Now, imagine for a moment that you were Jesus. How would you respond? You’ve been betrayed outright by one of the twelve and the other eleven haven’t been much better. What would you do? In contrast to what I suspect would be our natural reaction, Jesus instead continues to obey his Father, and continues to follow the path laid for him to bring about our rescue.
The King has been betrayed, but he is not swayed from his plan. Even as the disciples were snoozing and snoring, Jesus was praying. ‘Father, if you are willing, remove this cup from me; yet not my will but yours be done.’ (42) He knows the pain that lies ahead; he knows the suffering that awaits. He asks if it might pass him by - and yet for our sake he prays: ‘not my will but yours be done.’
Jesus submits to the Father’s will, remaining steadfastly committed to the way of the cross, for us.

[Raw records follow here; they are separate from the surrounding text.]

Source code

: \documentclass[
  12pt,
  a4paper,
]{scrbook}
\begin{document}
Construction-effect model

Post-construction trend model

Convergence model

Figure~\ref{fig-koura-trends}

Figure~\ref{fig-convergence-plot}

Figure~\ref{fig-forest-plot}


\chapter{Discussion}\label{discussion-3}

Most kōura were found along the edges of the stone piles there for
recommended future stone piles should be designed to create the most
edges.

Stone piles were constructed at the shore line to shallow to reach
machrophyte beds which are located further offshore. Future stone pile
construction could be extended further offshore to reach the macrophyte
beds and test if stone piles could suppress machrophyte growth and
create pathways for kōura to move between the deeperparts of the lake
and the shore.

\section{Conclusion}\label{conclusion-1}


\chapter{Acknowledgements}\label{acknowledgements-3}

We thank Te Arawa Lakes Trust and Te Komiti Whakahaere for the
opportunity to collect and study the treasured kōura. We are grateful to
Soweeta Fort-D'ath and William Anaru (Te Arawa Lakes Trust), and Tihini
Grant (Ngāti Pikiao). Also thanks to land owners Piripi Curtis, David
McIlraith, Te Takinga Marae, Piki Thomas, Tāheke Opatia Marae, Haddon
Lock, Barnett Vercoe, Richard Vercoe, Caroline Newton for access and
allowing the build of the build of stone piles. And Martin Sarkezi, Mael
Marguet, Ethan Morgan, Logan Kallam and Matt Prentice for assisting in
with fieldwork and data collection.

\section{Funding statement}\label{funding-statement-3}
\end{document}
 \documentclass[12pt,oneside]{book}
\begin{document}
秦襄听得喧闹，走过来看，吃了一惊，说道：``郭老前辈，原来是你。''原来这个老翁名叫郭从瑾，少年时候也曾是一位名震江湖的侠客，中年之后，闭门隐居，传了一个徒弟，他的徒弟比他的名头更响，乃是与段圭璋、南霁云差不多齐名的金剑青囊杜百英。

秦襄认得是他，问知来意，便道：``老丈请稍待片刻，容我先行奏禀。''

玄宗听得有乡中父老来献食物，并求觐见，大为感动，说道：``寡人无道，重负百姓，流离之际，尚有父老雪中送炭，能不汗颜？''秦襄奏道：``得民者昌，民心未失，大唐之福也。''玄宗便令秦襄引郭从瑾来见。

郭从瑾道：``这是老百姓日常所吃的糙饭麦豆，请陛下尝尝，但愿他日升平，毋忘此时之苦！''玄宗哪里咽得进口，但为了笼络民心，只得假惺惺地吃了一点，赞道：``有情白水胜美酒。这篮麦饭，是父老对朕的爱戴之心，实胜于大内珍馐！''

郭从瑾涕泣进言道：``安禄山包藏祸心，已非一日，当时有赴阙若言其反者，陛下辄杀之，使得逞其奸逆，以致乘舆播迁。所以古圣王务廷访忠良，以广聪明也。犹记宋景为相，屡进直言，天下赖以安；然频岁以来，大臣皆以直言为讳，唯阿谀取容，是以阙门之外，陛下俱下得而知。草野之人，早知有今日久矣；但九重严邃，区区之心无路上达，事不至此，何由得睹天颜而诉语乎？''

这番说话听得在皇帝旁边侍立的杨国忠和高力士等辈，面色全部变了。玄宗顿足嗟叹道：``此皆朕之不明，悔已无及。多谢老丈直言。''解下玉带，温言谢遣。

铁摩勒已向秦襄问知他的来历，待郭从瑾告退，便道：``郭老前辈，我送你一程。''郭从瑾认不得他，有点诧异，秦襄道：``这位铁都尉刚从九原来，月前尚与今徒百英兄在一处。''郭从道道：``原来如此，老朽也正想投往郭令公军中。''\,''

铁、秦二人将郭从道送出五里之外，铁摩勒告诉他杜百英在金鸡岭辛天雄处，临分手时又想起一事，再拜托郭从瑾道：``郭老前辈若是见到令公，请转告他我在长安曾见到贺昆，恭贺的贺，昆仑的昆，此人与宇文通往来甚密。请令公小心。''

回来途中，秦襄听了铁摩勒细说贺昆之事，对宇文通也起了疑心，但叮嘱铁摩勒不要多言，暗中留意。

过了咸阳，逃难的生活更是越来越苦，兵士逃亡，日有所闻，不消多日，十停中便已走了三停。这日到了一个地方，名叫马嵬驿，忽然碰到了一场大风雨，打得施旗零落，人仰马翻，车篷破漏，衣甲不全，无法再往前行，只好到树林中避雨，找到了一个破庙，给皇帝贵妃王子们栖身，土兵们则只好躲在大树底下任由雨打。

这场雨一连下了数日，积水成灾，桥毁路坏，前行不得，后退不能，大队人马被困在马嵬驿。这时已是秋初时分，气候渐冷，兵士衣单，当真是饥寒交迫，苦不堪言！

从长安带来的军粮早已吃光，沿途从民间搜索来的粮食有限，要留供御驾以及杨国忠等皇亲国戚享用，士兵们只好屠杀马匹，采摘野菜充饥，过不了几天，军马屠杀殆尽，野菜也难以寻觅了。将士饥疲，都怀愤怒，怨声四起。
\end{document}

He surrenders himself to obedience for the sake of the disobedient.
More than that - although flowing from it - is his grace instead of rage. The disciples lashed out, but Jesus heals the slave’s ear, even in the face of the hostile crowd. He shows grace to those who least deserved it, who were out to get him.
That grace is shown to us who also were the cause of Jesus’ death. At one time we too were against Jesus and rebelled, but his grace was effective towards us, and led to our healing; our being made whole.
Just as Jesus submitted to the Father’s will, so he now submits to the crowd, willingly surrendering to them, even though they carry him to trial and death. He had been in the temple teaching each day and they hadn’t touched him. They waited for this moment on the dark hillside, taking him in secret. As Jesus says: ‘But this is your hour, and the power of darkness.’ (53)
The human actors were intent on destroying Jesus, but they weren’t the only enemies that night. The powers of darkness were also out to get Jesus, to do away with him. Jesus, the King, submits himself to imprisonment and death, by the kiss of betrayal, to destroy his enemies and bring rescue to repenting rebels. Hallelujah! What a Saviour!
This sermon was preached at the Monday night of Holy Week, 25th March 2013 in Aghavea Parish Church.